La non-prise en compte des intérêts légitimes des populations, leur non implication dans des projets qui les impactent ou le refus de les dédommager en cas d’impacts négatifs, la violation du principe de sécurité sont autant de raisons pouvant entraîner la révision d’un contrat (principe exposé au 4).

A la lumière des principes Ocde dégagés au 3 et au 8, et considérant la violation répétitive de notre Code pétrolier et de notre Code général des impôts que j’ai démontrée à suffisance dans des productions antérieures (1), la révision du contrat entre l’Etat et Petro Tim  serait légitime, légale et politiquement fondée. Mais il faut bien comprendre que si l’Etat, en tant que personne morale de droit, représentant le Peuple est de jure fondé à réviser ce contrat, il ne peut le faire que par le gouvernement actuel. Nul ne pouvant se prévaloir de sa propre turpitude, l’actuel  gouvernement qui incarne l’Etat ne saurait invoquer le moyen d’avoir violé sa propre légalité pour solliciter la révision de ce contrat. Une telle attitude équivaudrait non seulement à de l’autoflagellation, mais également à la reconnaissance d’une carence politique aux conséquences incalculables.
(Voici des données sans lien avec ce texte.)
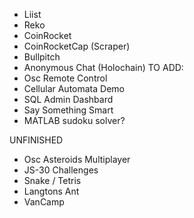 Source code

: - Liist
- Reko
- CoinRocket
- CoinRocketCap (Scraper)
- Bullpitch
- Anonymous Chat (Holochain)
TO ADD:
- Osc Remote Control
- Cellular Automata Demo
- SQL Admin Dashbard
- Say Something Smart
- MATLAB sudoku solver?

UNFINISHED
- Osc Asteroids Multiplayer
- JS-30 Challenges
- Snake / Tetris
- Langtons Ant
- VanCamp
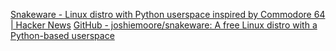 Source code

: 
[Snakeware - Linux distro with Python userspace inspired by Commodore 64 | Hacker News](https://news.ycombinator.com/item?id=33003245)
[GitHub - joshiemoore/snakeware: A free Linux distro with a Python-based userspace](https://github.com/joshiemoore/snakeware)
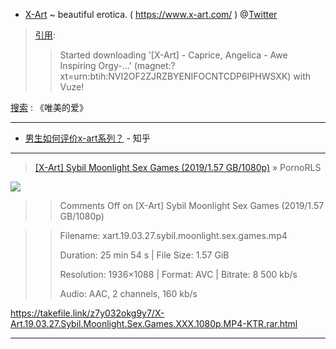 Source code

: - ﻿[X-Art](https://www.x-art.com/) ~ beautiful erotica. ( https://www.x-art.com/ ) @[Twitter](https://twitter.com/xart)


> [引用](https://twitter.com/charlesr36/status/521119626399207424):
>> Started downloading '[X-Art] - Caprice, Angelica - Awe Inspiring Orgy-...' (magnet:?xt=urn:btih:NVI2OF2ZJRZBYENIFOCNTCDP6IPHWSXK) with Vuze!

[搜索](https://www.google.com/search?lr=lang_zh-CN%7Clang_zh-TW&newwindow=1&biw=1745&bih=852&tbs=lr%3Alang_1zh-CN%7Clang_1zh-TW&ei=AF2cXMDzJaXfmAXT350g&q=唯美的爱+site%3At66y.com) : 《唯美的爱》

------------------------------------------

- [男生如何评价x-art系列？](https://www.zhihu.com/question/24708186) - 知乎

------------------------------------------
> [[X-Art] Sybil Moonlight Sex Games (2019/1.57 GB/1080p)](https://pornorls.com/x-art-sybil-moonlight-sex-games-2019-1-57-gb-1080p/) » PornoRLS

 <img src="https://camo.githubusercontent.com/526e8171c027532e8a1e3b4ee9f6a968b41b8459/68747470733a2f2f696d6736382e696d61676574776973742e636f6d2f74682f32383830342f72326f62746f7932626274332e6a7067"/>

>> Comments Off on [X-Art] Sybil Moonlight Sex Games (2019/1.57 GB/1080p)

>> Filename: xart.19.03.27.sybil.moonlight.sex.games.mp4
>> 
>> Duration: 25 min 54 s | File Size: 1.57 GiB
>> 
>> Resolution: 1936×1088 | Format: AVC | Bitrate: 8 500 kb/s
>> 
>> Audio: AAC, 2 channels, 160 kb/s

https://takefile.link/z7y032okg9y7/X-Art.19.03.27.Sybil.Moonlight.Sex.Games.XXX.1080p.MP4-KTR.rar.html

------------------------------------------


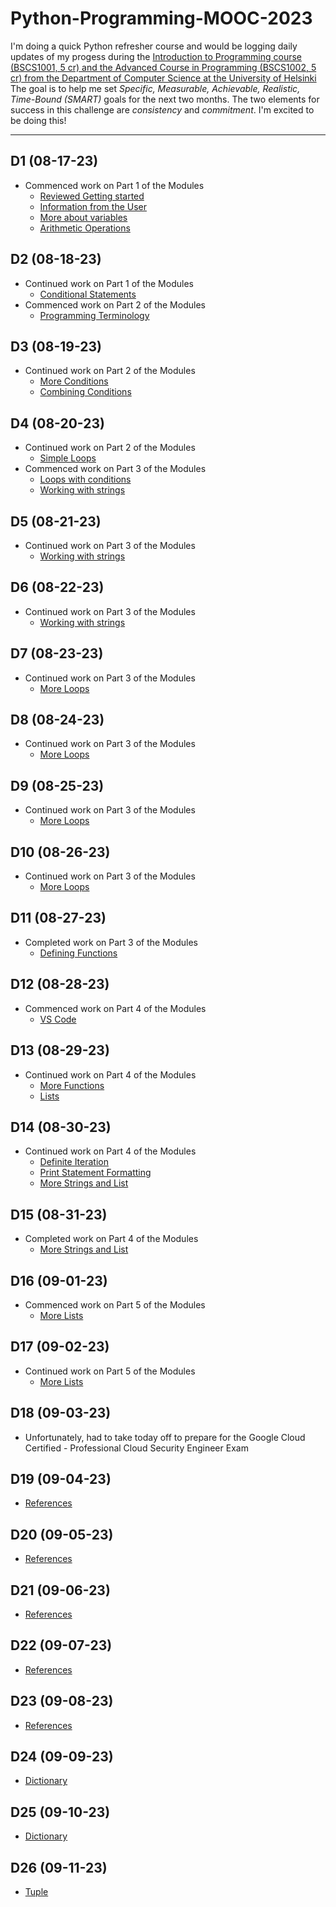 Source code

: # Python-Programming-MOOC-2023

I'm doing a quick Python refresher course and would be logging daily updates of my progess during the [Introduction to Programming course (BSCS1001, 5 cr) and the Advanced Course in Programming (BSCS1002, 5 cr) from the Department of Computer Science at the University of Helsinki]([https://programming-23.mooc.fi/]) The goal is to help me set *Specific, Measurable, Achievable, Realistic, Time-Bound (SMART)* goals for the next two months. The two elements for success in this challenge are *consistency* and *commitment*. I'm excited to be doing this!

___

## D1 (08-17-23)

- Commenced work on Part 1 of the Modules
  - [Reviewed Getting started](https://programming-23.mooc.fi/part-1/1-getting-started/)
  - [Information from the User](https://programming-23.mooc.fi/part-1/2-information-from-the-user/)
  - [More about variables](https://programming-23.mooc.fi/part-1/3-more-about-variables)
  - [Arithmetic Operations](https://programming-23.mooc.fi/part-1/4-arithmetic-operations)

## D2 (08-18-23)

- Continued work on Part 1 of the Modules
  - [Conditional Statements](https://programming-23.mooc.fi/part-1/5-conditional-statements/)
- Commenced work on Part 2 of the Modules
  - [Programming Terminology](https://programming-23.mooc.fi/part-2/1-programming-terminology)

## D3 (08-19-23)

- Continued work on Part 2 of the Modules
  - [More Conditions](https://programming-23.mooc.fi/part-2/2-else-elif)
  - [Combining Conditions](https://programming-23.mooc.fi/part-2/3-combining-conditions)

## D4 (08-20-23)

- Continued work on Part 2 of the Modules
  - [Simple Loops](https://programming-23.mooc.fi/part-2/4-simple-loops/)
- Commenced work on Part 3 of the Modules
  - [Loops with conditions](https://programming-23.mooc.fi/part-3/1-loops-with-conditions/)
  - [Working with strings](https://programming-23.mooc.fi/part-3/2-working-with-strings/)

## D5 (08-21-23)

- Continued work on Part 3 of the Modules
  - [Working with strings](https://programming-23.mooc.fi/part-3/2-working-with-strings/)

## D6 (08-22-23)

- Continued work on Part 3 of the Modules
  - [Working with strings](https://programming-23.mooc.fi/part-3/2-working-with-strings/)

## D7 (08-23-23)

- Continued work on Part 3 of the Modules
  - [More Loops](https://programming-23.mooc.fi/part-3/3-more-loops/)

## D8 (08-24-23)

- Continued work on Part 3 of the Modules
  - [More Loops](https://programming-23.mooc.fi/part-3/3-more-loops/)

## D9 (08-25-23)

- Continued work on Part 3 of the Modules
  - [More Loops](https://programming-23.mooc.fi/part-3/3-more-loops/)

## D10 (08-26-23)

- Continued work on Part 3 of the Modules
  - [More Loops](https://programming-23.mooc.fi/part-3/3-more-loops/)

## D11 (08-27-23)

- Completed work on Part 3 of the Modules
  - [Defining Functions](https://programming-23.mooc.fi/part-3/4-defining-functions)

## D12 (08-28-23)

- Commenced work on Part 4 of the Modules
  - [VS Code](https://programming-23.mooc.fi/part-4/1-vscode)

## D13 (08-29-23)

- Continued work on Part 4 of the Modules
  - [More Functions](https://programming-23.mooc.fi/part-4/2-more-functions)
  - [Lists](https://programming-23.mooc.fi/part-4/3-lists)

## D14 (08-30-23)

- Continued work on Part 4 of the Modules
  - [Definite Iteration](https://programming-23.mooc.fi/part-4/4-definite-iteration)
  - [Print Statement Formatting](https://programming-23.mooc.fi/part-4/5-print-statement-formatting)
  - [More Strings and List](https://programming-23.mooc.fi/part-4/6-strings-and-lists)

## D15 (08-31-23)

- Completed work on Part 4 of the Modules
  - [More Strings and List](https://programming-23.mooc.fi/part-4/6-strings-and-lists)

## D16 (09-01-23)

- Commenced work on Part 5 of the Modules
  - [More Lists](https://programming-23.mooc.fi/part-5/1-more-lists)

## D17 (09-02-23)

- Continued work on Part 5 of the Modules
  - [More Lists](https://programming-23.mooc.fi/part-5/1-more-lists)

## D18 (09-03-23)

- Unfortunately, had to take today off to prepare for the Google Cloud Certified - Professional Cloud Security Engineer Exam

## D19 (09-04-23)

- [References](https://programming-23.mooc.fi/part-5/2-references)

## D20 (09-05-23)

- [References](https://programming-23.mooc.fi/part-5/2-references)

## D21 (09-06-23)

- [References](https://programming-23.mooc.fi/part-5/2-references)

## D22 (09-07-23)

- [References](https://programming-23.mooc.fi/part-5/2-references)

## D23 (09-08-23)

- [References](https://programming-23.mooc.fi/part-5/2-references)

## D24 (09-09-23)

- [Dictionary](https://programming-23.mooc.fi/part-5/3-dictionary)

## D25 (09-10-23)

- [Dictionary](https://programming-23.mooc.fi/part-5/3-dictionary)

## D26 (09-11-23)

- [Tuple](https://programming-23.mooc.fi/part-5/4-tuple)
Cette faculté reste cependant ouverte dans le cas de changement de régime.

(1) : affaire Petro Tim : un pavé dans la mare de la République, article paru le 14 juin 2019 dans la plupart des quotidiens du pays et encore dans la presse en ligne.

 Cheikh GUEYE

Inspecteur des impôts,

Expert en politiques publiques de développement

Formateur certifié par l’Ocde en prix de transfert.